Pour les cinq États centrasiatiques, le C5+1 s’est de fait imposé comme un outil de diversification et de montée en puissance internationale. L’occasion de sortir du tête-à-tête imposé par la Russie ou la Chine avec de nouveaux partenaires et de multiplier les opportunités d’investissement, de coopération technologique et de modernisation économique. L’ouverture de nouveaux marchés, notamment pour les ressources minières et énergétiques, est capitale pour la croissance et la stabilité.
L’intégration régionale, encouragée par le dialogue multilatéral, apparaît aussi comme une chance de dépasser les tensions historiques qui persistent entre voisins. Les défis communs, tels que la gestion de l’eau, la sécurité transfrontalière ou le problème majeur de la désertification, exigent des réponses coordonnées. Les pays centrasiatiques ont renforcé leur coopération et ont obtenu le soutien de Washington sur ces différents sujets. Ce format collectif offre également une tribune et un porte-voix pour chaque pays, qui aspire à s’affirmer sur la scène internationale.
Obstacles et rivalités
Malgré ses ambitions, le C5+1 se heurte à des obstacles structurels. La dépendance persistante aux réseaux de transport et d’énergie hérités de l’ère soviétique reste un frein considérable. Les principaux axes ferroviaires et logistiques continuent de diriger la majorité des flux vers la Russie ou la Chine, limitant l’accès des marchés occidentaux. La vétusté des infrastructures et le manque d’investissements freinent le développement industriel et la transformation locale des ressources minières.

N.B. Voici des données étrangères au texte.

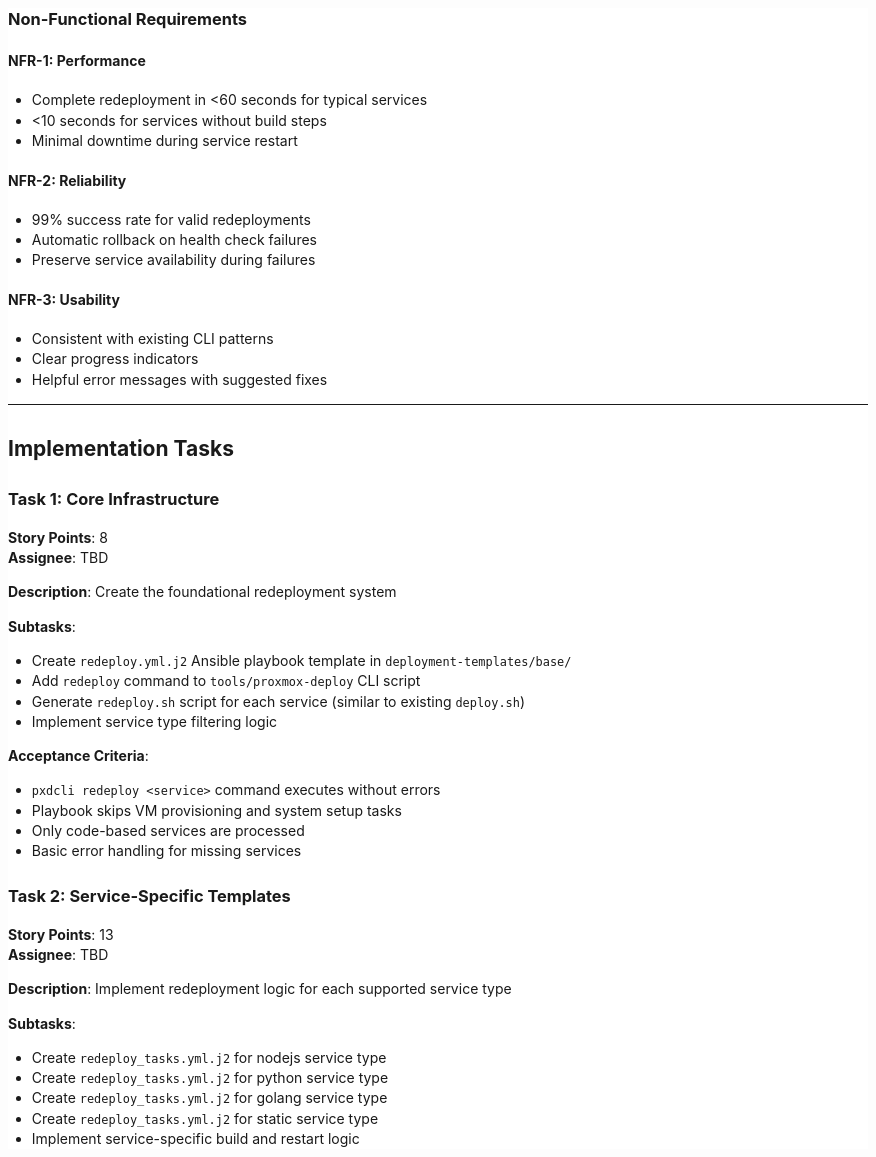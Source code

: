 ### Non-Functional Requirements

#### NFR-1: Performance
- Complete redeployment in <60 seconds for typical services
- <10 seconds for services without build steps
- Minimal downtime during service restart

#### NFR-2: Reliability
- 99% success rate for valid redeployments
- Automatic rollback on health check failures
- Preserve service availability during failures

#### NFR-3: Usability
- Consistent with existing CLI patterns
- Clear progress indicators
- Helpful error messages with suggested fixes

---

## Implementation Tasks

### Task 1: Core Infrastructure
**Story Points**: 8  
**Assignee**: TBD  

**Description**: Create the foundational redeployment system

**Subtasks**:
- Create `redeploy.yml.j2` Ansible playbook template in `deployment-templates/base/`
- Add `redeploy` command to `tools/proxmox-deploy` CLI script
- Generate `redeploy.sh` script for each service (similar to existing `deploy.sh`)
- Implement service type filtering logic

**Acceptance Criteria**:
- `pxdcli redeploy <service>` command executes without errors
- Playbook skips VM provisioning and system setup tasks
- Only code-based services are processed
- Basic error handling for missing services

### Task 2: Service-Specific Templates
**Story Points**: 13  
**Assignee**: TBD  

**Description**: Implement redeployment logic for each supported service type

**Subtasks**:
- Create `redeploy_tasks.yml.j2` for nodejs service type
- Create `redeploy_tasks.yml.j2` for python service type  
- Create `redeploy_tasks.yml.j2` for golang service type
- Create `redeploy_tasks.yml.j2` for static service type
- Implement service-specific build and restart logic
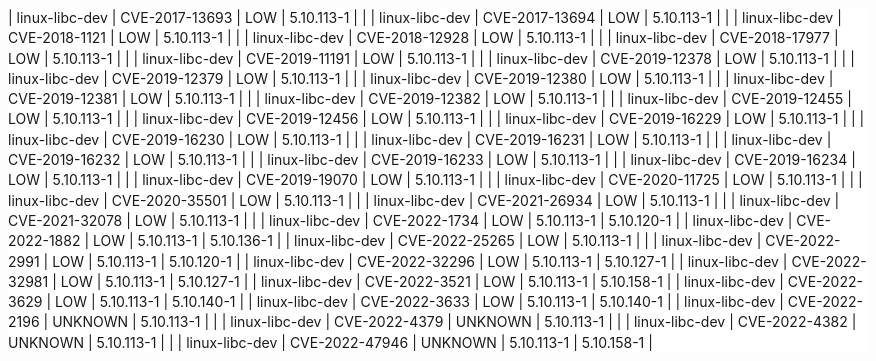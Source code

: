 | linux-libc-dev         |    CVE-2017-13693   |   LOW  |  5.10.113-1 |  |
| linux-libc-dev         |    CVE-2017-13694   |   LOW  |  5.10.113-1 |  |
| linux-libc-dev         |    CVE-2018-1121   |   LOW  |  5.10.113-1 |  |
| linux-libc-dev         |    CVE-2018-12928   |   LOW  |  5.10.113-1 |  |
| linux-libc-dev         |    CVE-2018-17977   |   LOW  |  5.10.113-1 |  |
| linux-libc-dev         |    CVE-2019-11191   |   LOW  |  5.10.113-1 |  |
| linux-libc-dev         |    CVE-2019-12378   |   LOW  |  5.10.113-1 |  |
| linux-libc-dev         |    CVE-2019-12379   |   LOW  |  5.10.113-1 |  |
| linux-libc-dev         |    CVE-2019-12380   |   LOW  |  5.10.113-1 |  |
| linux-libc-dev         |    CVE-2019-12381   |   LOW  |  5.10.113-1 |  |
| linux-libc-dev         |    CVE-2019-12382   |   LOW  |  5.10.113-1 |  |
| linux-libc-dev         |    CVE-2019-12455   |   LOW  |  5.10.113-1 |  |
| linux-libc-dev         |    CVE-2019-12456   |   LOW  |  5.10.113-1 |  |
| linux-libc-dev         |    CVE-2019-16229   |   LOW  |  5.10.113-1 |  |
| linux-libc-dev         |    CVE-2019-16230   |   LOW  |  5.10.113-1 |  |
| linux-libc-dev         |    CVE-2019-16231   |   LOW  |  5.10.113-1 |  |
| linux-libc-dev         |    CVE-2019-16232   |   LOW  |  5.10.113-1 |  |
| linux-libc-dev         |    CVE-2019-16233   |   LOW  |  5.10.113-1 |  |
| linux-libc-dev         |    CVE-2019-16234   |   LOW  |  5.10.113-1 |  |
| linux-libc-dev         |    CVE-2019-19070   |   LOW  |  5.10.113-1 |  |
| linux-libc-dev         |    CVE-2020-11725   |   LOW  |  5.10.113-1 |  |
| linux-libc-dev         |    CVE-2020-35501   |   LOW  |  5.10.113-1 |  |
| linux-libc-dev         |    CVE-2021-26934   |   LOW  |  5.10.113-1 |  |
| linux-libc-dev         |    CVE-2021-32078   |   LOW  |  5.10.113-1 |  |
| linux-libc-dev         |    CVE-2022-1734   |   LOW  |  5.10.113-1 | 5.10.120-1 |
| linux-libc-dev         |    CVE-2022-1882   |   LOW  |  5.10.113-1 | 5.10.136-1 |
| linux-libc-dev         |    CVE-2022-25265   |   LOW  |  5.10.113-1 |  |
| linux-libc-dev         |    CVE-2022-2991   |   LOW  |  5.10.113-1 | 5.10.120-1 |
| linux-libc-dev         |    CVE-2022-32296   |   LOW  |  5.10.113-1 | 5.10.127-1 |
| linux-libc-dev         |    CVE-2022-32981   |   LOW  |  5.10.113-1 | 5.10.127-1 |
| linux-libc-dev         |    CVE-2022-3521   |   LOW  |  5.10.113-1 | 5.10.158-1 |
| linux-libc-dev         |    CVE-2022-3629   |   LOW  |  5.10.113-1 | 5.10.140-1 |
| linux-libc-dev         |    CVE-2022-3633   |   LOW  |  5.10.113-1 | 5.10.140-1 |
| linux-libc-dev         |    CVE-2022-2196   |   UNKNOWN  |  5.10.113-1 |  |
| linux-libc-dev         |    CVE-2022-4379   |   UNKNOWN  |  5.10.113-1 |  |
| linux-libc-dev         |    CVE-2022-4382   |   UNKNOWN  |  5.10.113-1 |  |
| linux-libc-dev         |    CVE-2022-47946   |   UNKNOWN  |  5.10.113-1 | 5.10.158-1 |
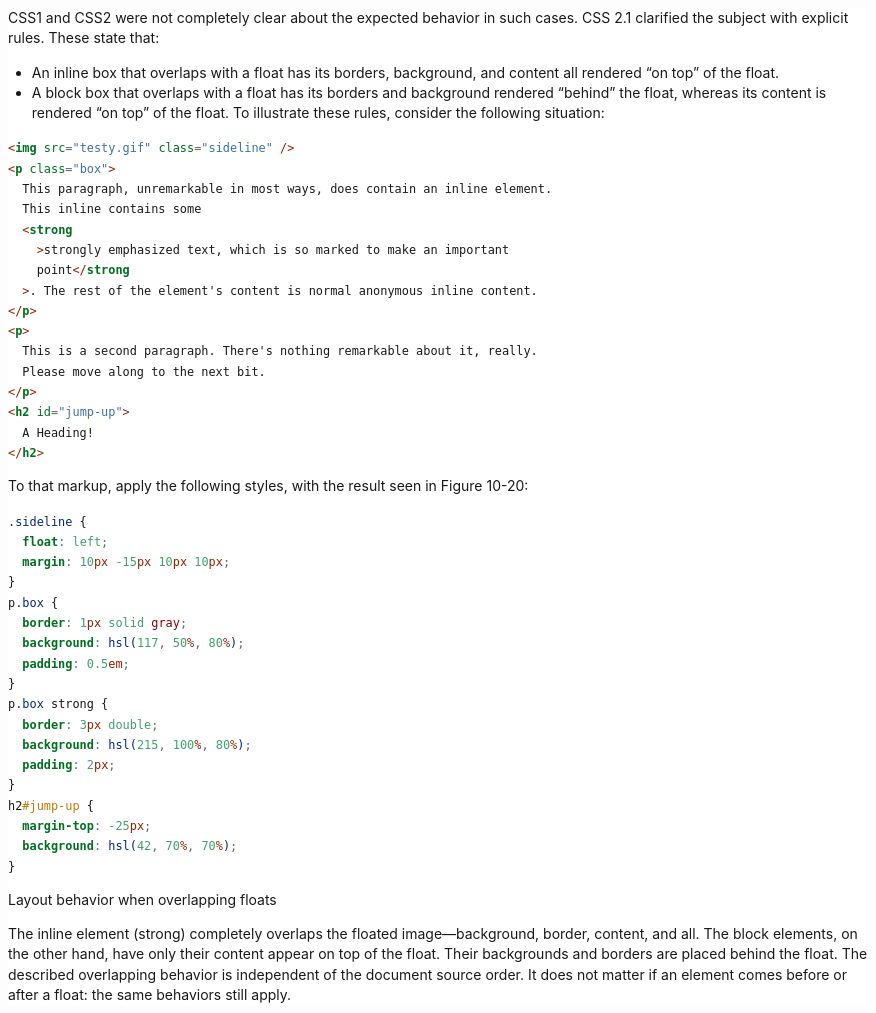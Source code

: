 CSS1 and CSS2 were not completely clear about the expected behavior in such cases. CSS 2.1 clarified the subject with explicit rules. These state that:

- An inline box that overlaps with a float has its borders, background, and content all rendered “on top” of the float.
- A block box that overlaps with a float has its borders and background rendered “behind” the float, whereas its content is rendered “on top” of the float. To illustrate these rules, consider the following situation:

```html
<img src="testy.gif" class="sideline" />
<p class="box">
  This paragraph, unremarkable in most ways, does contain an inline element.
  This inline contains some
  <strong
    >strongly emphasized text, which is so marked to make an important
    point</strong
  >. The rest of the element's content is normal anonymous inline content.
</p>
<p>
  This is a second paragraph. There's nothing remarkable about it, really.
  Please move along to the next bit.
</p>
<h2 id="jump-up">
  A Heading!
</h2>
```

To that markup, apply the following styles, with the result seen in Figure 10-20:

```css
.sideline {
  float: left;
  margin: 10px -15px 10px 10px;
}
p.box {
  border: 1px solid gray;
  background: hsl(117, 50%, 80%);
  padding: 0.5em;
}
p.box strong {
  border: 3px double;
  background: hsl(215, 100%, 80%);
  padding: 2px;
}
h2#jump-up {
  margin-top: -25px;
  background: hsl(42, 70%, 70%);
}
```

<Figures figure="10-20">Layout behavior when overlapping floats</Figures>

The inline element (strong) completely overlaps the floated image—background, border, content, and all. The block elements, on the other hand, have only their content appear on top of the float. Their backgrounds and borders are placed behind the float. The described overlapping behavior is independent of the document source order. It does not matter if an element comes before or after a float: the same behaviors still apply.

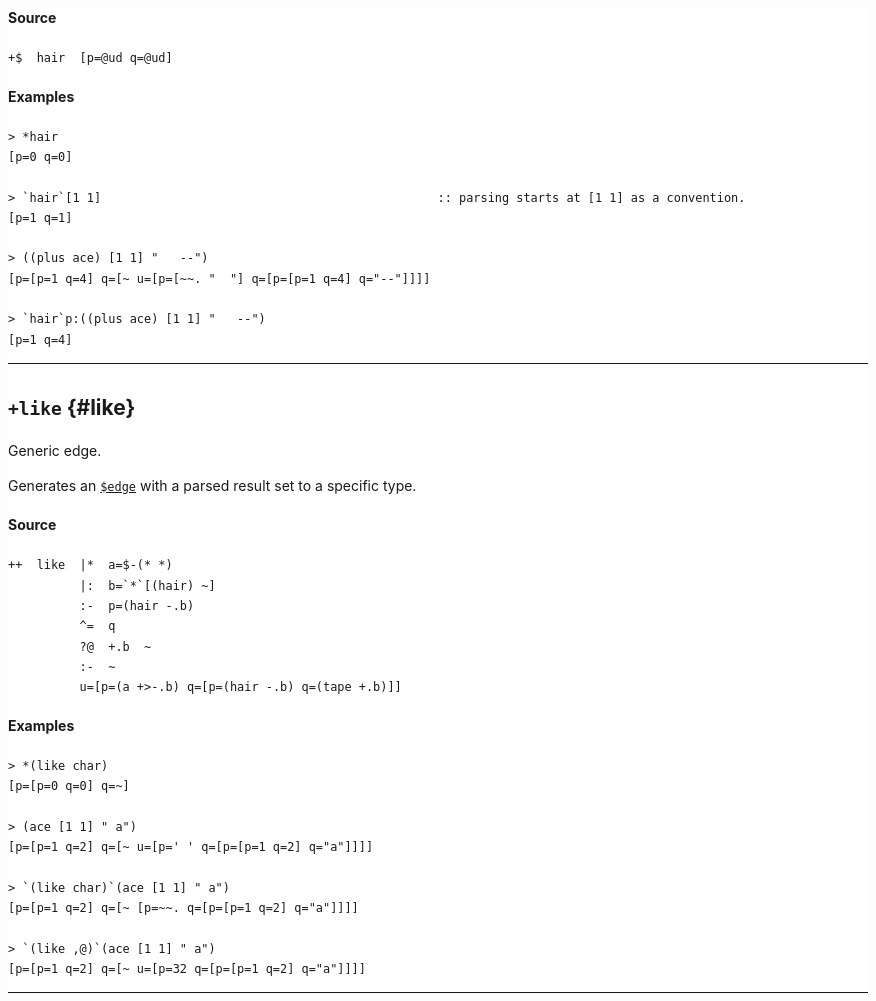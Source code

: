 #### Source

```hoon
+$  hair  [p=@ud q=@ud]
```

#### Examples

```
> *hair
[p=0 q=0]

> `hair`[1 1]                                               :: parsing starts at [1 1] as a convention.
[p=1 q=1]

> ((plus ace) [1 1] "   --")
[p=[p=1 q=4] q=[~ u=[p=[~~. "  "] q=[p=[p=1 q=4] q="--"]]]]

> `hair`p:((plus ace) [1 1] "   --")
[p=1 q=4]
```

---

## `+like` {#like}

Generic edge.

Generates an [`$edge`](#edge) with a parsed result set to a specific type.

#### Source

```hoon
++  like  |*  a=$-(* *)
          |:  b=`*`[(hair) ~]
          :-  p=(hair -.b)
          ^=  q
          ?@  +.b  ~
          :-  ~
          u=[p=(a +>-.b) q=[p=(hair -.b) q=(tape +.b)]]
```

#### Examples

```
> *(like char)
[p=[p=0 q=0] q=~]

> (ace [1 1] " a")
[p=[p=1 q=2] q=[~ u=[p=' ' q=[p=[p=1 q=2] q="a"]]]]

> `(like char)`(ace [1 1] " a")
[p=[p=1 q=2] q=[~ [p=~~. q=[p=[p=1 q=2] q="a"]]]]

> `(like ,@)`(ace [1 1] " a")
[p=[p=1 q=2] q=[~ u=[p=32 q=[p=[p=1 q=2] q="a"]]]]
```

---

La rivalité entre grandes puissances se traduit aussi par la prolifération de formats concurrents. Chacune des puissances – États-Unis, Chine, Russie, Union européenne – propose sa propre version du « C5+1 », avec des agendas parfois contradictoires. Le risque est de voir la région fragmentée ou instrumentalisée, en l’absence d’une intégration régionale forte et d’une voix commune. Surtout que des tensions politiques et des différends historiques subsistent et pèsent sur l’efficacité du modèle. Le politologue ouzbèque Farkhod Tolipov estime que « le vrai défi pour l’Asie centrale est de passer du statut d’objet à celui de sujet, en construisant une cohésion régionale et une capacité de négociation collective face aux grandes puissances. »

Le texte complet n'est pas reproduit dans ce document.